For readers whose Miami itineraries include the fine-dining tier, the city's critical conversation runs through venues like L'Atelier de Joël Robuchon Miami and ITAMAE. For reference points at the leading end of American dining more broadly, our coverage includes Le Bernardin in New York City, Alinea in Chicago, Lazy Bear in San Francisco, The French Laundry in Napa, Single Thread Farm in Healdsburg, and Emeril's in New Orleans.

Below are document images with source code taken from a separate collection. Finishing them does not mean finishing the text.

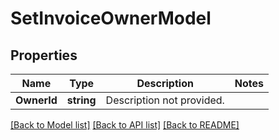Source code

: # SetInvoiceOwnerModel

## Properties

Name | Type | Description | Notes
------------ | ------------- | ------------- | -------------
**OwnerId** | **string** | Description not provided. | 

[[Back to Model list]](../README.md#documentation-for-models) [[Back to API list]](../README.md#documentation-for-api-endpoints) [[Back to README]](../README.md)


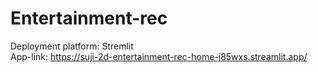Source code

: # Entertainment-rec



Deployment platform: Stremlit  
App-link: https://suji-2d-entertainment-rec-home-j85wxs.streamlit.app/
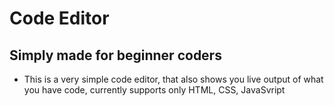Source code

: # Code Editor

## Simply made for beginner coders

- This is a very simple code editor, that also shows you live output of what you have code, currently supports only HTML, CSS, JavaSvript
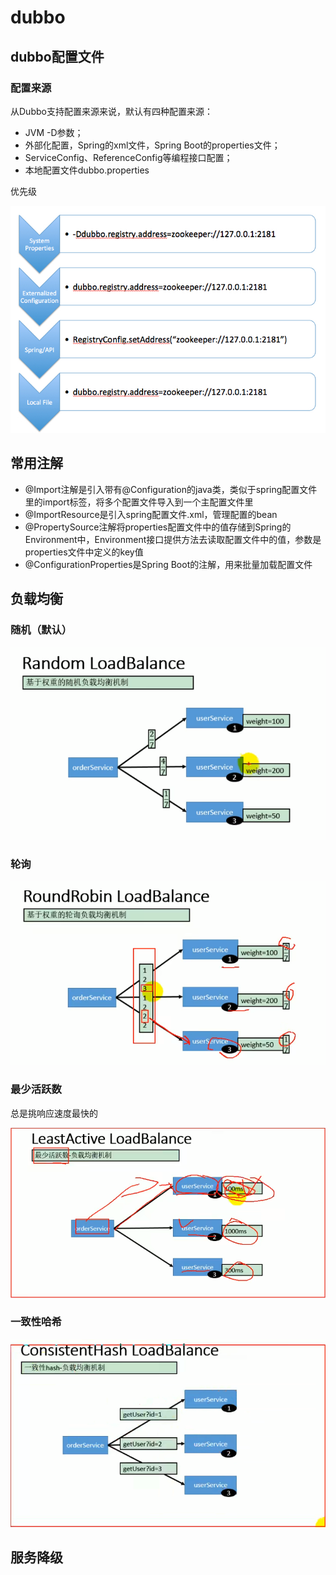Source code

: # dubbo

## dubbo配置文件

### 配置来源

从Dubbo支持配置来源来说，默认有四种配置来源：

* JVM -D参数；
* 外部化配置，Spring的xml文件，Spring Boot的properties文件；
* ServiceConfig、ReferenceConfig等编程接口配置；
* 本地配置文件dubbo.properties

优先级

![configuration](img\configuration.jpg)

## 常用注解

* @Import注解是引入带有@Configuration的java类，类似于spring配置文件里的import标签，将多个配置文件导入到一个主配置文件里
* @ImportResource是引入spring配置文件.xml，管理配置的bean
* @PropertySource注解将properties配置文件中的值存储到Spring的 Environment中，Environment接口提供方法去读取配置文件中的值，参数是properties文件中定义的key值
* @ConfigurationProperties是Spring Boot的注解，用来批量加载配置文件

## 负载均衡

### 随机（默认）

![20210820233439](img\20210820233439.png)

### 轮询

![20210820233711](img\20210820233711.png)

### 最少活跃数

总是挑响应速度最快的

![20210820234004](img\20210820234004.png)

### 一致性哈希

![20210820234158](img\20210820234158.png)

## 服务降级

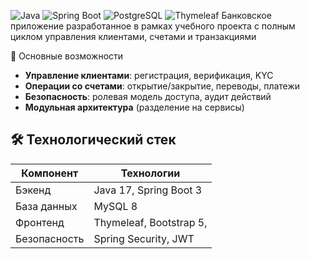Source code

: ![Java](https://img.shields.io/badge/Java-17%2B-blue)
![Spring Boot](https://img.shields.io/badge/Spring_Boot-3.1-green)
![PostgreSQL](https://img.shields.io/badge/PostgreSQL-15-purple)
![Thymeleaf](https://img.shields.io/badge/Thymeleaf-3.1-orange)
Банковское приложение разработанное в рамках учебного проекта с полным циклом управления клиентами, счетами и транзакциями

🌟 Основные возможности

- **Управление клиентами**: регистрация, верификация, KYC
- **Операции со счетами**: открытие/закрытие, переводы, платежи
- **Безопасность**: ролевая модель доступа, аудит действий
- **Модульная архитектура** (разделение на сервисы)

## 🛠 Технологический стек

| Компонент       | Технологии                          |
|-----------------|-------------------------------------|
| Бэкенд         | Java 17, Spring Boot 3               |
| База данных    | MySQL 8                              |
| Фронтенд       | Thymeleaf, Bootstrap 5,               |
| Безопасность   | Spring Security, JWT                  |
 
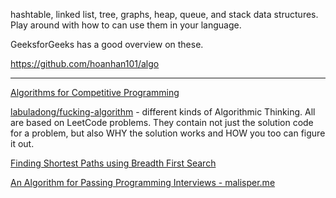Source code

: hashtable, linked list, tree, graphs, heap, queue, and stack data structures. Play around with how to can use them in your language. 

GeeksforGeeks has a good overview on these.

https://github.com/hoanhan101/algo

---

[Algorithms for Competitive Programming](https://cp-algorithms.com/)

[labuladong/fucking-algorithm](https://github.com/labuladong/fucking-algorithm/tree/english) - different kinds of Algorithmic Thinking. All are based on LeetCode problems. They contain not just the solution code for a problem, but also WHY the solution works and HOW you too can figure it out.

[Finding Shortest Paths using Breadth First Search](https://medium.com/free-code-camp/exploring-the-applications-and-limits-of-breadth-first-search-to-the-shortest-paths-in-a-weighted-1e7b28b3307)

[An Algorithm for Passing Programming Interviews - malisper.me](https://malisper.me/an-algorithm-for-passing-programming-interviews/)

What People Recommend at Kush by Lokal
The OAD Cheap Eats ranking and a 4.5-star average across more than 4,000 Google reviews both point in the same direction: the burger is the throughline that keeps serious eaters returning. The specific draws align with what the OAD methodology tends to reward in this category , product quality, consistency, and a kitchen that applies real technique to an accessible format. The venue data available does not specify individual dishes or current menu configurations, so specific item recommendations are leading confirmed on a current visit rather than drawn from a static source. What the awards record does confirm is that the kitchen's output has satisfied the kind of eater who compares notes across multiple cities , and has done so three years running.
A Minimal Peer Set
A small peer set for context; details vary by what’s recorded in our database.
| Venue | Notes | Price |
|---|---|---|
| Kush by Lokal | This venue | |
| Ariete | Modern American, Contemporary, $$$$ | $$$$ |
| Boia De | Italian, Contemporary, $$$ | $$$ |
| Cote Miami | Korean Steakhouse, Korean, $$$ | $$$ |
| Stubborn Seed | Progressive American, Contemporary, $$$$ | $$$$ |
| Los Fuegos by Francis Mallmann | Argentinian, $$$$ | $$$$ |
At a Glance
- Trendy
- Lively
- Cozy
- Casual Hangout
- After Work
- Open Kitchen
- Beer Program
- Local Sourcing
Casual, hole-in-the-wall vibe with a fun, trendy atmosphere in a small, packed space; comfortable for burgers and beers.